Microstream velocity structure formed at the base of the corona
On solar Encounter 10 (E10) the PSP came within 12.3 solar radii (RS) of the photosphere in late November 2021. Figure 1 summarizes the plasma10, energetic ion11 and magnetic field measurements12 made near perihelion during E10. A spectrogram of ions in Fig. 1a and 1b extends from thermal energies to ~85 keV and, like the proton velocity in Fig. 1c, is structured as discrete ‘microstreams’13,14,8 whose duration decreases from ~10 hours to ~2 hours as the spacecraft approaches perihelion on 08:25 Nov 21, 2021. Data presented in Fig. 4b (and discussed later in greater detail) reveals that the wind ion energy distributions are power laws at high energy that extend to greater than 100 keV. The characteristic structure of the microstreams is highlighted by red arcs in Fig. 1c and a blue trace indicates the measured thermal alpha particle abundance AHe = nα/np which is similarly modulated.
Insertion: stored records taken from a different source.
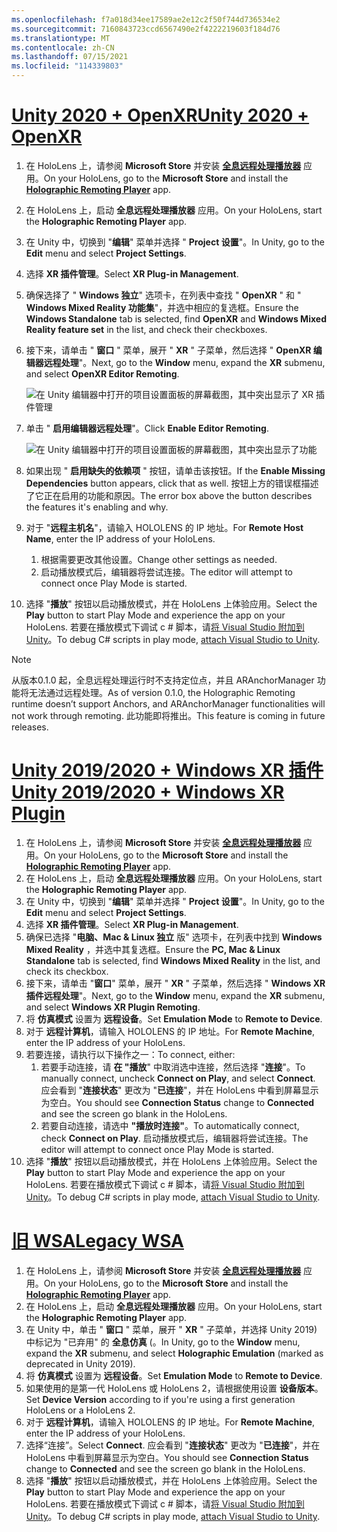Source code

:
 ```yaml
---
ms.openlocfilehash: f7a018d34ee17589ae2e12c2f50f744d736534e2
ms.sourcegitcommit: 7160843723ccd6567490e2f4222219603f184d76
ms.translationtype: MT
ms.contentlocale: zh-CN
ms.lasthandoff: 07/15/2021
ms.locfileid: "114339803"
---
```

# <a name="unity-2020--openxr"></a>[<span data-ttu-id="6379d-101">Unity 2020 + OpenXR</span><span class="sxs-lookup"><span data-stu-id="6379d-101">Unity 2020 + OpenXR</span></span>](#tab/openxr)

1. <span data-ttu-id="6379d-102">在 HoloLens 上，请参阅 **Microsoft Store** 并安装 **[全息远程处理播放器](https://www.microsoft.com/store/p/holographic-remoting-player/9nblggh4sv40)** 应用。</span><span class="sxs-lookup"><span data-stu-id="6379d-102">On your HoloLens, go to the **Microsoft Store** and install the **[Holographic Remoting Player](https://www.microsoft.com/store/p/holographic-remoting-player/9nblggh4sv40)** app.</span></span>
1. <span data-ttu-id="6379d-103">在 HoloLens 上，启动 **全息远程处理播放器** 应用。</span><span class="sxs-lookup"><span data-stu-id="6379d-103">On your HoloLens, start the **Holographic Remoting Player** app.</span></span>
1. <span data-ttu-id="6379d-104">在 Unity 中，切换到 "**编辑**" 菜单并选择 " **Project 设置**"。</span><span class="sxs-lookup"><span data-stu-id="6379d-104">In Unity, go to the **Edit** menu and select **Project Settings**.</span></span>
1. <span data-ttu-id="6379d-105">选择 **XR 插件管理**。</span><span class="sxs-lookup"><span data-stu-id="6379d-105">Select **XR Plug-in Management**.</span></span>
1. <span data-ttu-id="6379d-106">确保选择了 " **Windows 独立**" 选项卡，在列表中查找 " **OpenXR** " 和 " **Windows Mixed Reality 功能集**"，并选中相应的复选框。</span><span class="sxs-lookup"><span data-stu-id="6379d-106">Ensure the **Windows Standalone** tab is selected, find **OpenXR** and **Windows Mixed Reality feature set** in the list, and check their checkboxes.</span></span>
1. <span data-ttu-id="6379d-107">接下来，请单击 " **窗口** " 菜单，展开 " **XR** " 子菜单，然后选择 " **OpenXR 编辑器远程处理**"。</span><span class="sxs-lookup"><span data-stu-id="6379d-107">Next, go to the **Window** menu, expand the **XR** submenu, and select **OpenXR Editor Remoting**.</span></span>

    ![在 Unity 编辑器中打开的项目设置面板的屏幕截图，其中突出显示了 XR 插件管理](../images/openxr-features-img-02.png)

1. <span data-ttu-id="6379d-109">单击 " **启用编辑器远程处理**"。</span><span class="sxs-lookup"><span data-stu-id="6379d-109">Click **Enable Editor Remoting**.</span></span>

    ![在 Unity 编辑器中打开的项目设置面板的屏幕截图，其中突出显示了功能](../images/openxr-features-img-03.png)

1. <span data-ttu-id="6379d-111">如果出现 " **启用缺失的依赖项** " 按钮，请单击该按钮。</span><span class="sxs-lookup"><span data-stu-id="6379d-111">If the **Enable Missing Dependencies** button appears, click that as well.</span></span> <span data-ttu-id="6379d-112">按钮上方的错误框描述了它正在启用的功能和原因。</span><span class="sxs-lookup"><span data-stu-id="6379d-112">The error box above the button describes the features it's enabling and why.</span></span>
1. <span data-ttu-id="6379d-113">对于 "**远程主机名**"，请输入 HOLOLENS 的 IP 地址。</span><span class="sxs-lookup"><span data-stu-id="6379d-113">For **Remote Host Name**, enter the IP address of your HoloLens.</span></span>
   1. <span data-ttu-id="6379d-114">根据需要更改其他设置。</span><span class="sxs-lookup"><span data-stu-id="6379d-114">Change other settings as needed.</span></span>
   1. <span data-ttu-id="6379d-115">启动播放模式后，编辑器将尝试连接。</span><span class="sxs-lookup"><span data-stu-id="6379d-115">The editor will attempt to connect once Play Mode is started.</span></span>
1. <span data-ttu-id="6379d-116">选择 "**播放**" 按钮以启动播放模式，并在 HoloLens 上体验应用。</span><span class="sxs-lookup"><span data-stu-id="6379d-116">Select the **Play** button to start Play Mode and experience the app on your HoloLens.</span></span> <span data-ttu-id="6379d-117">若要在播放模式下调试 c # 脚本，请[将 Visual Studio 附加到 Unity](/visualstudio/gamedev/unity/get-started/using-visual-studio-tools-for-unity?pivots=windows)。</span><span class="sxs-lookup"><span data-stu-id="6379d-117">To debug C# scripts in play mode, [attach Visual Studio to Unity](/visualstudio/gamedev/unity/get-started/using-visual-studio-tools-for-unity?pivots=windows).</span></span>

> [!NOTE]
> <span data-ttu-id="6379d-118">从版本0.1.0 起，全息远程处理运行时不支持定位点，并且 ARAnchorManager 功能将无法通过远程处理。</span><span class="sxs-lookup"><span data-stu-id="6379d-118">As of version 0.1.0, the Holographic Remoting runtime doesn’t support Anchors, and ARAnchorManager functionalities will not work through remoting.</span></span>  <span data-ttu-id="6379d-119">此功能即将推出。</span><span class="sxs-lookup"><span data-stu-id="6379d-119">This feature is coming in future releases.</span></span>

# <a name="unity-20192020--windows-xr-plugin"></a>[<span data-ttu-id="6379d-120">Unity 2019/2020 + Windows XR 插件</span><span class="sxs-lookup"><span data-stu-id="6379d-120">Unity 2019/2020 + Windows XR Plugin</span></span>](#tab/winxr)

1. <span data-ttu-id="6379d-121">在 HoloLens 上，请参阅 **Microsoft Store** 并安装 **[全息远程处理播放器](https://www.microsoft.com/store/p/holographic-remoting-player/9nblggh4sv40)** 应用。</span><span class="sxs-lookup"><span data-stu-id="6379d-121">On your HoloLens, go to the **Microsoft Store** and install the **[Holographic Remoting Player](https://www.microsoft.com/store/p/holographic-remoting-player/9nblggh4sv40)** app.</span></span>
1. <span data-ttu-id="6379d-122">在 HoloLens 上，启动 **全息远程处理播放器** 应用。</span><span class="sxs-lookup"><span data-stu-id="6379d-122">On your HoloLens, start the **Holographic Remoting Player** app.</span></span>
1. <span data-ttu-id="6379d-123">在 Unity 中，切换到 "**编辑**" 菜单并选择 " **Project 设置**"。</span><span class="sxs-lookup"><span data-stu-id="6379d-123">In Unity, go to the **Edit** menu and select **Project Settings**.</span></span>
1. <span data-ttu-id="6379d-124">选择 **XR 插件管理**。</span><span class="sxs-lookup"><span data-stu-id="6379d-124">Select **XR Plug-in Management**.</span></span>
1. <span data-ttu-id="6379d-125">确保已选择 "**电脑、Mac & Linux 独立** 版" 选项卡，在列表中找到 **Windows Mixed Reality** ，并选中其复选框。</span><span class="sxs-lookup"><span data-stu-id="6379d-125">Ensure the **PC, Mac & Linux Standalone** tab is selected, find **Windows Mixed Reality** in the list, and check its checkbox.</span></span>
1. <span data-ttu-id="6379d-126">接下来，请单击 "**窗口**" 菜单，展开 " **XR** " 子菜单，然后选择 " **Windows XR 插件远程处理**"。</span><span class="sxs-lookup"><span data-stu-id="6379d-126">Next, go to the **Window** menu, expand the **XR** submenu, and select **Windows XR Plugin Remoting**.</span></span>
1. <span data-ttu-id="6379d-127">将 **仿真模式** 设置为 **远程设备**。</span><span class="sxs-lookup"><span data-stu-id="6379d-127">Set **Emulation Mode** to **Remote to Device**.</span></span>
1. <span data-ttu-id="6379d-128">对于 **远程计算机**，请输入 HOLOLENS 的 IP 地址。</span><span class="sxs-lookup"><span data-stu-id="6379d-128">For **Remote Machine**, enter the IP address of your HoloLens.</span></span>
1. <span data-ttu-id="6379d-129">若要连接，请执行以下操作之一：</span><span class="sxs-lookup"><span data-stu-id="6379d-129">To connect, either:</span></span>
   1. <span data-ttu-id="6379d-130">若要手动连接，请 **在 "播放**" 中取消选中连接，然后选择 "**连接**"。</span><span class="sxs-lookup"><span data-stu-id="6379d-130">To manually connect, uncheck **Connect on Play**, and select **Connect**.</span></span> <span data-ttu-id="6379d-131">应会看到 "**连接状态**" 更改为 "**已连接**"，并在 HoloLens 中看到屏幕显示为空白。</span><span class="sxs-lookup"><span data-stu-id="6379d-131">You should see **Connection Status** change to **Connected** and see the screen go blank in the HoloLens.</span></span>
   1. <span data-ttu-id="6379d-132">若要自动连接，请选中 **"播放时连接"**。</span><span class="sxs-lookup"><span data-stu-id="6379d-132">To automatically connect, check **Connect on Play**.</span></span> <span data-ttu-id="6379d-133">启动播放模式后，编辑器将尝试连接。</span><span class="sxs-lookup"><span data-stu-id="6379d-133">The editor will attempt to connect once Play Mode is started.</span></span>
1. <span data-ttu-id="6379d-134">选择 "**播放**" 按钮以启动播放模式，并在 HoloLens 上体验应用。</span><span class="sxs-lookup"><span data-stu-id="6379d-134">Select the **Play** button to start Play Mode and experience the app on your HoloLens.</span></span> <span data-ttu-id="6379d-135">若要在播放模式下调试 c # 脚本，请[将 Visual Studio 附加到 Unity](/visualstudio/gamedev/unity/get-started/using-visual-studio-tools-for-unity?pivots=windows)。</span><span class="sxs-lookup"><span data-stu-id="6379d-135">To debug C# scripts in play mode, [attach Visual Studio to Unity](/visualstudio/gamedev/unity/get-started/using-visual-studio-tools-for-unity?pivots=windows).</span></span>

# <a name="legacy-wsa"></a>[<span data-ttu-id="6379d-136">旧 WSA</span><span class="sxs-lookup"><span data-stu-id="6379d-136">Legacy WSA</span></span>](#tab/wsa)

1. <span data-ttu-id="6379d-137">在 HoloLens 上，请参阅 **Microsoft Store** 并安装 **[全息远程处理播放器](https://www.microsoft.com/store/p/holographic-remoting-player/9nblggh4sv40)** 应用。</span><span class="sxs-lookup"><span data-stu-id="6379d-137">On your HoloLens, go to the **Microsoft Store** and install the **[Holographic Remoting Player](https://www.microsoft.com/store/p/holographic-remoting-player/9nblggh4sv40)** app.</span></span>
1. <span data-ttu-id="6379d-138">在 HoloLens 上，启动 **全息远程处理播放器** 应用。</span><span class="sxs-lookup"><span data-stu-id="6379d-138">On your HoloLens, start the **Holographic Remoting Player** app.</span></span>
1. <span data-ttu-id="6379d-139">在 Unity 中，单击 " **窗口** " 菜单，展开 " **XR** " 子菜单，并选择 Unity 2019) 中标记为 "已弃用" 的 **全息仿真** (。</span><span class="sxs-lookup"><span data-stu-id="6379d-139">In Unity, go to the **Window** menu, expand the **XR** submenu, and select **Holographic Emulation** (marked as deprecated in Unity 2019).</span></span>
1. <span data-ttu-id="6379d-140">将 **仿真模式** 设置为 **远程设备**。</span><span class="sxs-lookup"><span data-stu-id="6379d-140">Set **Emulation Mode** to **Remote to Device**.</span></span>
1. <span data-ttu-id="6379d-141">如果使用的是第一代 HoloLens 或 HoloLens 2，请根据使用设置 **设备版本**。</span><span class="sxs-lookup"><span data-stu-id="6379d-141">Set **Device Version** according to if you're using a first generation HoloLens or a HoloLens 2.</span></span>
1. <span data-ttu-id="6379d-142">对于 **远程计算机**，请输入 HOLOLENS 的 IP 地址。</span><span class="sxs-lookup"><span data-stu-id="6379d-142">For **Remote Machine**, enter the IP address of your HoloLens.</span></span>
1. <span data-ttu-id="6379d-143">选择“连接”。</span><span class="sxs-lookup"><span data-stu-id="6379d-143">Select **Connect**.</span></span> <span data-ttu-id="6379d-144">应会看到 "**连接状态**" 更改为 "**已连接**"，并在 HoloLens 中看到屏幕显示为空白。</span><span class="sxs-lookup"><span data-stu-id="6379d-144">You should see **Connection Status** change to **Connected** and see the screen go blank in the HoloLens.</span></span>
1. <span data-ttu-id="6379d-145">选择 "**播放**" 按钮以启动播放模式，并在 HoloLens 上体验应用。</span><span class="sxs-lookup"><span data-stu-id="6379d-145">Select the **Play** button to start Play Mode and experience the app on your HoloLens.</span></span> <span data-ttu-id="6379d-146">若要在播放模式下调试 c # 脚本，请[将 Visual Studio 附加到 Unity](/visualstudio/gamedev/unity/get-started/using-visual-studio-tools-for-unity?pivots=windows)。</span><span class="sxs-lookup"><span data-stu-id="6379d-146">To debug C# scripts in play mode, [attach Visual Studio to Unity](/visualstudio/gamedev/unity/get-started/using-visual-studio-tools-for-unity?pivots=windows).</span></span>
The high First Ionization Potential (FIP) of Helium requires that the alpha particle abundance is frozen-in at very low altitudes in the corona or in the chromosphere at the base of the wind15, so these microstream structures are organized at the source of the wind itself. The radial component of the measured interplanetary magnetic field in Fig. 1d shows that large-amplitude, Alfvenic field reversals, that have been termed ‘switchbacks’, are also associated with the microstreams. A Potential Field Source Surface (PFSS) model16-18 [see Supplementary Information] of the coronal magnetic field is used to infer the footpoints of the magnetic field that connects to the PSP spacecraft and reveals the connection to two separate near-equatorial coronal holes. The time series of the longitude of the footpoint on the solar surface is shown in Fig. 1e and as white diamonds against a 193Å SDO/EUV19 image in Figure 2.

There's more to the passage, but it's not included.